Top row: Flowing puppets. (a) Frame with a hypothesized human “puppet” model. (b) Dense flow between frame (a) and its neighboring frames. (c) The flow of the puppet is approximated by a part-based affine model. (d) Prediction of the puppet from (a) into the adjacent frames using the estimated flow. Bottom Row: FlowCap. (a) Example frame from a video sequence shot with a phone camera. (b) Optical flow. (c) Per-pixel part assignments based on flow with overlaid uncertainty ellipses (red). (d) Predicted 2D part centroids connected in a tree.
Much of the work on human pose estimation focuses on still images. We argue that there is much to be gained by looking at video sequences and, specifically, using optical flow. Flow tells us what goes with what over time. This allows the temporal propagation of information, which can reduce uncertainty in pose estimation. Flow also provides strong cues about objects in the scene, their boundaries, and how they move. We find that optical flow algorithms are now good enough to play an important role in human pose estimation.

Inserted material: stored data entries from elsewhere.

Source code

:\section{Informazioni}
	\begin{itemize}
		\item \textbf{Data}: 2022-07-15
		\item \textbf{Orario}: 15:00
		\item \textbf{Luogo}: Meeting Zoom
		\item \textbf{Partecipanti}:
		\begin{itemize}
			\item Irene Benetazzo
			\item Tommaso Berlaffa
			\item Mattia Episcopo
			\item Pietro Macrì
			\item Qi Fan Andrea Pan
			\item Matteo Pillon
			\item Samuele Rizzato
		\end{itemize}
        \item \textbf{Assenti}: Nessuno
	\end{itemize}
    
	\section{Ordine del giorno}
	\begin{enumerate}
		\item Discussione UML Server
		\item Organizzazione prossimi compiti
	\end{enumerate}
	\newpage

Inferring pose over a video sequence is advantageous because poses of people in adjacent frames exhibit properties of smooth variation due to the nature of human and camera motion. Here we make a simple observation: Information about how a person moves from frame to frame is present in the optical flow field. We develop an approach for tracking articulated motions that "links" articulated shape models of people in adjacent frames trough the dense optical flow [ ]. Key to this approach is a 2D shape model of the body [ ] that we use to compute how the body moves over time. The resulting "flowing puppets" integrate image evidence across frames to improve pose inference.
Dense optical flow provides information about 2D body pose [ ]. Like range data, flow is largely invariant to appearance but unlike depth it can be directly computed from monocular video. We demonstrate that body parts can be detected from dense flow alone using the same random forest approach used by the Microsoft Kinect. Unlike range data, when people stop moving, there is no optical flow and they effectively disappear. To address this, our FlowCap method uses a Kalman filter to propagate body part positions and velocities over time and a regression method to predict 2D body pose from part centers from only monocular video of people moving.
Finally in [ ] we explore the importance of optical flow for human activity recognition. We create a novel dataset of complex video sequences with ground truth 2D pose and flow using our deformable structures model [ ]. We find that optical flow can play an important role in human action recognition.